I would as soon undertake to write a compleat history of the Stamp Act, my own life or a Body of Orthodox Divinity as answer in an ample manner one of yr. own Letters. When I got home I recd. your last & have been labring with the thoughts of an Answer ever since, not daring to attempt what must cost me so much time study & expence of Spirits. At last an Opportunity of conveyance approaching I set down to write what comes uppermost; when you get into yr. pensive Mathematical Moods & adhere to one head of Discourse a body may say yes or No & it leaves the mind in a kind of quondary. Theres a little learning for you, but whether so small a scrap will make so much as a Shift for yr. Naked Sentiments you must tell who understand those things.Ive been in a sort of delirium since I left you, such a kind of state as we may suppose of a Roman Catholic Soul before he gets to H--n H--ll or Purgatory. However I have bought Pomposity cloathed in Horse flesh, but have not yet proved him; & am so far prepared to run away. What still remains to compleat my Wishes is full as modest as yours, the discription of which made me think of this line "and give Humility a Coach & six" saving that you intend your Body shall be as naked as yr. Sentiments, for you say not a Word of Cloaths unless you call 'em Diet for the Body. Some Peoples Cloaths are food for Moths, Lice &c.; & some Cloaths for matter of Greese would be Diet sufficient to keep a human Creature from starving; but I rather think yr. sex includes them under Diet for the Mind, & truly having acquired yr. Catalogue of Necessarys, I know not what a rational mind could want more or better, unless the enlarged means of doing Good; what business you have to want the very things I do, I cant imagine?, rely upon it I am, except the aspect of the Room as much destitute as you, & quite as much puzzled to relieve my self; there's so391much Bran comes with the Wheat that I'm afraid to alter for fear of making bad worse and so I comfort my self with looking only.
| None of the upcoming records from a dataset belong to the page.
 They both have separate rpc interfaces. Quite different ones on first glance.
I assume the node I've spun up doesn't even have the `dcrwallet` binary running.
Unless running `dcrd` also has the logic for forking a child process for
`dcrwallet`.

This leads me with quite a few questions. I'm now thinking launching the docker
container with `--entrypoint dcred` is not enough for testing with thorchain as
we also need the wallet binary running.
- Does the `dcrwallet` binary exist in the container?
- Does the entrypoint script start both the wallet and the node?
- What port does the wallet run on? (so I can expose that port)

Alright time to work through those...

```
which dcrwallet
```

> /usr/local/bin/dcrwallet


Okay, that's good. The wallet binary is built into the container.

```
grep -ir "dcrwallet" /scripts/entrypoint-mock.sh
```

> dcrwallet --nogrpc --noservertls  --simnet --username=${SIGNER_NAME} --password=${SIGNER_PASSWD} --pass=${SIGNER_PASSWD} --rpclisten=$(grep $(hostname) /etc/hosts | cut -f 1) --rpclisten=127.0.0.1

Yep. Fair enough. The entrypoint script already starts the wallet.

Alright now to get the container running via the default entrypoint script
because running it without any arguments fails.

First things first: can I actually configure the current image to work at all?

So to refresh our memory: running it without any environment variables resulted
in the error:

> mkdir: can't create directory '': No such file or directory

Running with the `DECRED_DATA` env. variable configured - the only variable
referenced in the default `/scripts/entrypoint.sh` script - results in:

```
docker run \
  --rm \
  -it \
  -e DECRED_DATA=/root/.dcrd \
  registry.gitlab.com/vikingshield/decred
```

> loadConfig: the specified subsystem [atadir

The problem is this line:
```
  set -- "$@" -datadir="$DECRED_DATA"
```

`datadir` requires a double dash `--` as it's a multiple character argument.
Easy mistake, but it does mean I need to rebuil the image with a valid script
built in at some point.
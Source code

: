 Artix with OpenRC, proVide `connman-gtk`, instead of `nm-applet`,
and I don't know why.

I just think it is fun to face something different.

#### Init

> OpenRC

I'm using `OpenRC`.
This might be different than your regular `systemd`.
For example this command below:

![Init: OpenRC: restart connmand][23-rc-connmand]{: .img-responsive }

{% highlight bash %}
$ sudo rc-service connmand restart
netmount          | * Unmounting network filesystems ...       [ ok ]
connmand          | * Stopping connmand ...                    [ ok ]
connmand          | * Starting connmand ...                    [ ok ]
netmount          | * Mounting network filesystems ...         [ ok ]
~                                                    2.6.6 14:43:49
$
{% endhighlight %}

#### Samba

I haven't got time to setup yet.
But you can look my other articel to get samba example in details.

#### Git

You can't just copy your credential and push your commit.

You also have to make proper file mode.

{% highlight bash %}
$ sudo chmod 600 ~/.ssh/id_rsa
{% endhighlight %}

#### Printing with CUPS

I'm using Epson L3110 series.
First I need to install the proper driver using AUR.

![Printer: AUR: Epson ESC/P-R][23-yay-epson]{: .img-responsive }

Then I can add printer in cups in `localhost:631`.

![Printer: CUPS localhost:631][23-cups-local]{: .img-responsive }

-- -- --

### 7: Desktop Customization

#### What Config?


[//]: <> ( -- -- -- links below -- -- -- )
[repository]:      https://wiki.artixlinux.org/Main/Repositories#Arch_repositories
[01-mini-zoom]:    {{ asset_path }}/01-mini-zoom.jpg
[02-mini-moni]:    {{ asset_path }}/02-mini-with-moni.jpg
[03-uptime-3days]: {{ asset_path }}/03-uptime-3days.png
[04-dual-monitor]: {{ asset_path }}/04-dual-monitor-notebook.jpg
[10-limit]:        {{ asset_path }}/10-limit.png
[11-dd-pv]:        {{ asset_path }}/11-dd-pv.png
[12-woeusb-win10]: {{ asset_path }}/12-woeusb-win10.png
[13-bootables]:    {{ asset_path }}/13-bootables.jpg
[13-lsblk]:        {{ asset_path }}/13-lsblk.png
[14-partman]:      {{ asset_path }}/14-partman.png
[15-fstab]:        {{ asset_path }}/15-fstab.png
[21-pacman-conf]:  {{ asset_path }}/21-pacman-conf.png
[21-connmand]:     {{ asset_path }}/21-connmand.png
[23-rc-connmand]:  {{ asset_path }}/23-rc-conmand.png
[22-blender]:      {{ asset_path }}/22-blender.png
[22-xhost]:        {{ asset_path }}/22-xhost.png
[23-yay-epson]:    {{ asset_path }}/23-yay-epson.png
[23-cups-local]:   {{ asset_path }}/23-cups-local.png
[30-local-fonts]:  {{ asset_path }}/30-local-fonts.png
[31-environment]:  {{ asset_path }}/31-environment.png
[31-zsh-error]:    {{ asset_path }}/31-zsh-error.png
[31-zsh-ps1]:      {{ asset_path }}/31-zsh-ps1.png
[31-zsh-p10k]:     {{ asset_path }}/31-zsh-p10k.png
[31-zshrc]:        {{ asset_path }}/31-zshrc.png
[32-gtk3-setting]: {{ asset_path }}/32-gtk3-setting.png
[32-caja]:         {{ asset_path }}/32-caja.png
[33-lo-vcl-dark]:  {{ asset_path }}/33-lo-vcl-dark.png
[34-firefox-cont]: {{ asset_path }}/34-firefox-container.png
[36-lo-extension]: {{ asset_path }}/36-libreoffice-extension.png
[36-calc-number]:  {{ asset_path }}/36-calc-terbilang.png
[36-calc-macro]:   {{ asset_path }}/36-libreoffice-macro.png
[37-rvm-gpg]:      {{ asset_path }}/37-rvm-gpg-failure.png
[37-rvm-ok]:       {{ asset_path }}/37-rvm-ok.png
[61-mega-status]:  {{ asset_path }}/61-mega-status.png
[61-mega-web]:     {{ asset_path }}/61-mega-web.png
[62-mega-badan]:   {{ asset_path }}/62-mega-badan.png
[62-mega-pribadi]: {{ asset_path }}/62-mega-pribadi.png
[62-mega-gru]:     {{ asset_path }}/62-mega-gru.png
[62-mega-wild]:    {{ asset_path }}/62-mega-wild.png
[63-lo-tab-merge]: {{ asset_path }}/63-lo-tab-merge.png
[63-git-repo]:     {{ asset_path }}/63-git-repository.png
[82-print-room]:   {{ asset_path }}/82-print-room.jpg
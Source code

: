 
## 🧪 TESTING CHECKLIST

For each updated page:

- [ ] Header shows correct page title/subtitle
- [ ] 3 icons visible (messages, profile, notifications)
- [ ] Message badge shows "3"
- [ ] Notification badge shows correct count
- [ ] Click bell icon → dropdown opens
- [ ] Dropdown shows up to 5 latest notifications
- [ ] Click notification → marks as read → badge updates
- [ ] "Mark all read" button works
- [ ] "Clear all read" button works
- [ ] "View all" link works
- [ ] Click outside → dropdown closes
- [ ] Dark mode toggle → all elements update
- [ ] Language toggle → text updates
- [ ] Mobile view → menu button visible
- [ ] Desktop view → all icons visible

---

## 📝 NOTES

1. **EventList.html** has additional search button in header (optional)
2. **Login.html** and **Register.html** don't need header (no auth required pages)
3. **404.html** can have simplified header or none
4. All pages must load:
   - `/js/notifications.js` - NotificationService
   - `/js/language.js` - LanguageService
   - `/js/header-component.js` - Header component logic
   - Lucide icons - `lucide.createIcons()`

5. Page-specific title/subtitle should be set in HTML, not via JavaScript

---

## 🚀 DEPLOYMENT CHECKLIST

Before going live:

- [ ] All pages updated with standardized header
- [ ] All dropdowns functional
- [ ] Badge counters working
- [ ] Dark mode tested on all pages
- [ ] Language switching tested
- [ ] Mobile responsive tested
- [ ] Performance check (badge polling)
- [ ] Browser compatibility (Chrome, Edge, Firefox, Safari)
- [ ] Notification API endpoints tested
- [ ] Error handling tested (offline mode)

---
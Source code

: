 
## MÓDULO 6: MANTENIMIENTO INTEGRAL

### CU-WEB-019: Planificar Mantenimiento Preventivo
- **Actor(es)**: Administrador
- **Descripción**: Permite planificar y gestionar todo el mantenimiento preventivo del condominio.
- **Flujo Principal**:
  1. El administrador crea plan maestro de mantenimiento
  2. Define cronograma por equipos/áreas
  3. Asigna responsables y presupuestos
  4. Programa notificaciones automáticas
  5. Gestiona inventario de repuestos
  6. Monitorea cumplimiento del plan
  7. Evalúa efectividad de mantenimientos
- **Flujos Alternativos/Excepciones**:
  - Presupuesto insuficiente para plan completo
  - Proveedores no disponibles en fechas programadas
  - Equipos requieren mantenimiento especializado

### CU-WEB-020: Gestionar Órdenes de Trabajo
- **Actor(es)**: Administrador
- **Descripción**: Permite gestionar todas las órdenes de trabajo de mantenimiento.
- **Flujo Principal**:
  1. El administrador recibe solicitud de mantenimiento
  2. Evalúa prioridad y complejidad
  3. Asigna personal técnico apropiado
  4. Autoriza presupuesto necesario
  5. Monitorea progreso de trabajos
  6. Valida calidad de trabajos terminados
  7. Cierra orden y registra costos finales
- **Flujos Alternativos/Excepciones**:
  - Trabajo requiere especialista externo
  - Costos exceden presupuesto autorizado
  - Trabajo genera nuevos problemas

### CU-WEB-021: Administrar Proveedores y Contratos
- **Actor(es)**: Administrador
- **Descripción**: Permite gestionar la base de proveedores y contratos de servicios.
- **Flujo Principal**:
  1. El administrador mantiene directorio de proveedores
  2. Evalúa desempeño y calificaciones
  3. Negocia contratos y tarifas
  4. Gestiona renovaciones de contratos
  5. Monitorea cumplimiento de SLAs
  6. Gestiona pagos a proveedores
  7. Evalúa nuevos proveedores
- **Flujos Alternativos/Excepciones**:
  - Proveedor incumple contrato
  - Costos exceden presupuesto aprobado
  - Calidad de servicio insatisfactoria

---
In yr. last you told me of Strange Temptations you are under, which put me athinking, but this letter opens to me further grounds of Suspicion; I find you labour with Sentiments & are almost determind to make away with them because you have got no Cloaths for the poor little Rogues. Fye upon your Pride you had better act like

"one of Appollo's little Flirts

And dress 'em up in Doggrel Shirts"1

If Language is unkind to you, I would discard the false hearted wretch, or else sue him for Damages, & if yr. Words fly you, put out an Advertisement after 'em & when you catch 'em put 'em in Trammells & send 'em along to let me know.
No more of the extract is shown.